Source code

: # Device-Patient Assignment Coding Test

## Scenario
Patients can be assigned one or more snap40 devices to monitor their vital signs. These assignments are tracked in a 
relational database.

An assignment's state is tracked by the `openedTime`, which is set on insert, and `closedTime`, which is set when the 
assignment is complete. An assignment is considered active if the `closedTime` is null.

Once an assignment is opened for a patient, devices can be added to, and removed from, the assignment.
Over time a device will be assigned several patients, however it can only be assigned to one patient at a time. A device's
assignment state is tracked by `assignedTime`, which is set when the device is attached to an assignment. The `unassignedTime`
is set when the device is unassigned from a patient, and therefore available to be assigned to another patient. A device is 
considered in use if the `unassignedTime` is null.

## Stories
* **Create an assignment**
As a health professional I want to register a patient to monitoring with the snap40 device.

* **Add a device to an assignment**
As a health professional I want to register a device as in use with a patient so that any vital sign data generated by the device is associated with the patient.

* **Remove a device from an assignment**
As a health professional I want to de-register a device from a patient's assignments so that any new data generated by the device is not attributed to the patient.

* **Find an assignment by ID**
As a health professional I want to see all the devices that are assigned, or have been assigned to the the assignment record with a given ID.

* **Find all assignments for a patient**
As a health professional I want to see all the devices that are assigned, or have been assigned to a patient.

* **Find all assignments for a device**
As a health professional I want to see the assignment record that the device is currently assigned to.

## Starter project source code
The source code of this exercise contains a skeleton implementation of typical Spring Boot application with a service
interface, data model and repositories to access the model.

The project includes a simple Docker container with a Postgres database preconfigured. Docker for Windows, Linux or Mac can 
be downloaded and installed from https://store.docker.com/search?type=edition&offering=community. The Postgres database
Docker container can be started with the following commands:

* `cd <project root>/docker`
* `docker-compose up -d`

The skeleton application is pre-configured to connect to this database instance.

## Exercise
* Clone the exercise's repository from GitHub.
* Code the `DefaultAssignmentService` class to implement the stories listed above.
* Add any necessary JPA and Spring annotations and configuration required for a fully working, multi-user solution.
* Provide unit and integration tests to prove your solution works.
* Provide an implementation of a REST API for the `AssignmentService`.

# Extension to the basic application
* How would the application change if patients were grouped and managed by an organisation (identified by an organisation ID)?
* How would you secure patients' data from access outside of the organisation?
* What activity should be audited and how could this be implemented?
§ §
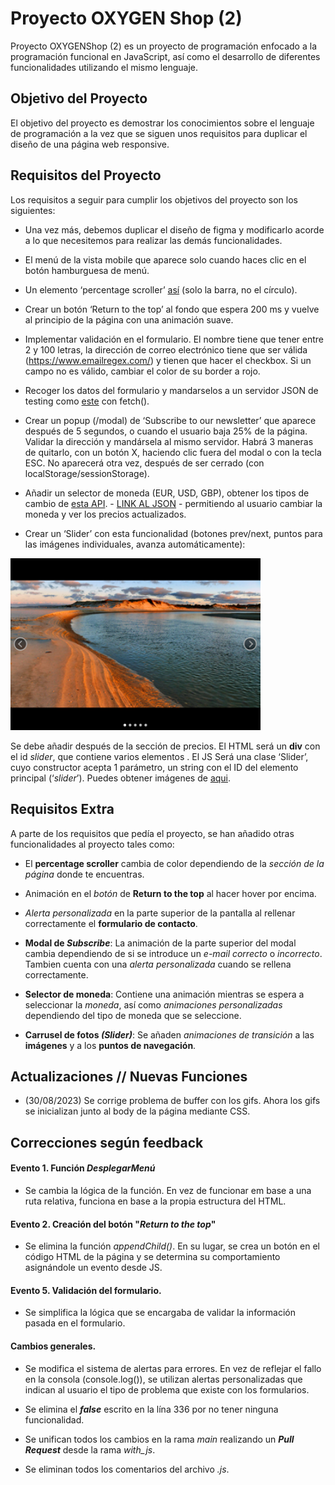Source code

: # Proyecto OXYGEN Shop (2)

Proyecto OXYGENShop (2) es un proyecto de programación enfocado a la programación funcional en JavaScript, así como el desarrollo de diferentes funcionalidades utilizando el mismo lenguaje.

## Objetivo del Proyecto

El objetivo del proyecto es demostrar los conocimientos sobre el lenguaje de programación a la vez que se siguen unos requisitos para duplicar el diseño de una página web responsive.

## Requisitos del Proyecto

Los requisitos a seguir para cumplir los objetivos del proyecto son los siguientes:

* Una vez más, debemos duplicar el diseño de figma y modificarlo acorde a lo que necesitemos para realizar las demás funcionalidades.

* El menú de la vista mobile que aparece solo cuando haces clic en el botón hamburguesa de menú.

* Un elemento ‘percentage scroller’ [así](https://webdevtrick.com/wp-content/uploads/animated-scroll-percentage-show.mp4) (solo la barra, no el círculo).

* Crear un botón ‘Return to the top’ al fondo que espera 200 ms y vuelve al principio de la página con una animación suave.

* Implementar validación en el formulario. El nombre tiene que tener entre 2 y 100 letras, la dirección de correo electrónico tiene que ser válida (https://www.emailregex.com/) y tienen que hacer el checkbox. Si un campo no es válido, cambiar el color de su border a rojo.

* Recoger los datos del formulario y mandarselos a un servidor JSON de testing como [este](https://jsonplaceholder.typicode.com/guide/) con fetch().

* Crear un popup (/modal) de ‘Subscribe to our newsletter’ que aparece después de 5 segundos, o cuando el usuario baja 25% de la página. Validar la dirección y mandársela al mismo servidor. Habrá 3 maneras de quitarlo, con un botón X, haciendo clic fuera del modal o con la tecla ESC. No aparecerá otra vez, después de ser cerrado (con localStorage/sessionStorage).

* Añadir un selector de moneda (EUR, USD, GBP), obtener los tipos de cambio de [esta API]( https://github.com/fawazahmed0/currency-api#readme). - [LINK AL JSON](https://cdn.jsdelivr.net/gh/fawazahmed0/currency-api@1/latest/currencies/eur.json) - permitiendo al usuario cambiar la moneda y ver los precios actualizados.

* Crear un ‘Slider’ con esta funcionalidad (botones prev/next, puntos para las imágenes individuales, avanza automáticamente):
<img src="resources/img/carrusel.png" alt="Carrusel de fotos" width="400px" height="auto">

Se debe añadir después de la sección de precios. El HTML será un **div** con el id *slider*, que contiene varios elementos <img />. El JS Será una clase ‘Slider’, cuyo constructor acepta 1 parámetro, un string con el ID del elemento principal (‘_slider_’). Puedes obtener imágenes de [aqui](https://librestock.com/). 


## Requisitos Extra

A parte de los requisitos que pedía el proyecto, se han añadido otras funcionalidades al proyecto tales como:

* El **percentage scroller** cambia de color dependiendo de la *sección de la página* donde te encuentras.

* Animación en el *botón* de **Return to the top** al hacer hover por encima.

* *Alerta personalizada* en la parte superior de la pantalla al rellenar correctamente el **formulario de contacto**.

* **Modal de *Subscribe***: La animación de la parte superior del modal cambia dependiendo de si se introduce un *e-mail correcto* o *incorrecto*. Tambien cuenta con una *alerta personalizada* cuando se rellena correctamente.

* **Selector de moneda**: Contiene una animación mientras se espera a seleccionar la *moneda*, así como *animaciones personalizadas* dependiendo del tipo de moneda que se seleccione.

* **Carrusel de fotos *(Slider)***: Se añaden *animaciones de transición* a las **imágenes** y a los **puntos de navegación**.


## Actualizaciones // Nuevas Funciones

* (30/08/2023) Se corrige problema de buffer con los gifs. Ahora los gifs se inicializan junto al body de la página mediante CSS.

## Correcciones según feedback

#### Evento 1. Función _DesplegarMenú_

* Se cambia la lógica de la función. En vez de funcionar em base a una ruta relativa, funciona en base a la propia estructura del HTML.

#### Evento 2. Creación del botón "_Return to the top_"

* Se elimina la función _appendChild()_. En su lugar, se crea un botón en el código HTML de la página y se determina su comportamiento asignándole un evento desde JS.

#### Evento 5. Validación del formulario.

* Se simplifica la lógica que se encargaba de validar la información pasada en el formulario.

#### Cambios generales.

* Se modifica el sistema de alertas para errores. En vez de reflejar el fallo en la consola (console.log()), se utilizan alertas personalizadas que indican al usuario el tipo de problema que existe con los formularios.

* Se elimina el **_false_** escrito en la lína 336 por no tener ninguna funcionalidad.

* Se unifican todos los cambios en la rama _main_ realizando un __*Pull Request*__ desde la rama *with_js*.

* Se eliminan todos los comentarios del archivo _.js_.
§ §
Instructions to follow:
Using the entries above, repeat only the lines from the one containing "repository from GitHub." through the one containing "this be implemented?", end lines included.

Completed task:
* Clone the exercise's repository from GitHub.
* Code the `DefaultAssignmentService` class to implement the stories listed above.
* Add any necessary JPA and Spring annotations and configuration required for a fully working, multi-user solution.
* Provide unit and integration tests to prove your solution works.
* Provide an implementation of a REST API for the `AssignmentService`.

# Extension to the basic application
* How would the application change if patients were grouped and managed by an organisation (identified by an organisation ID)?
* How would you secure patients' data from access outside of the organisation?
* What activity should be audited and how could this be implemented?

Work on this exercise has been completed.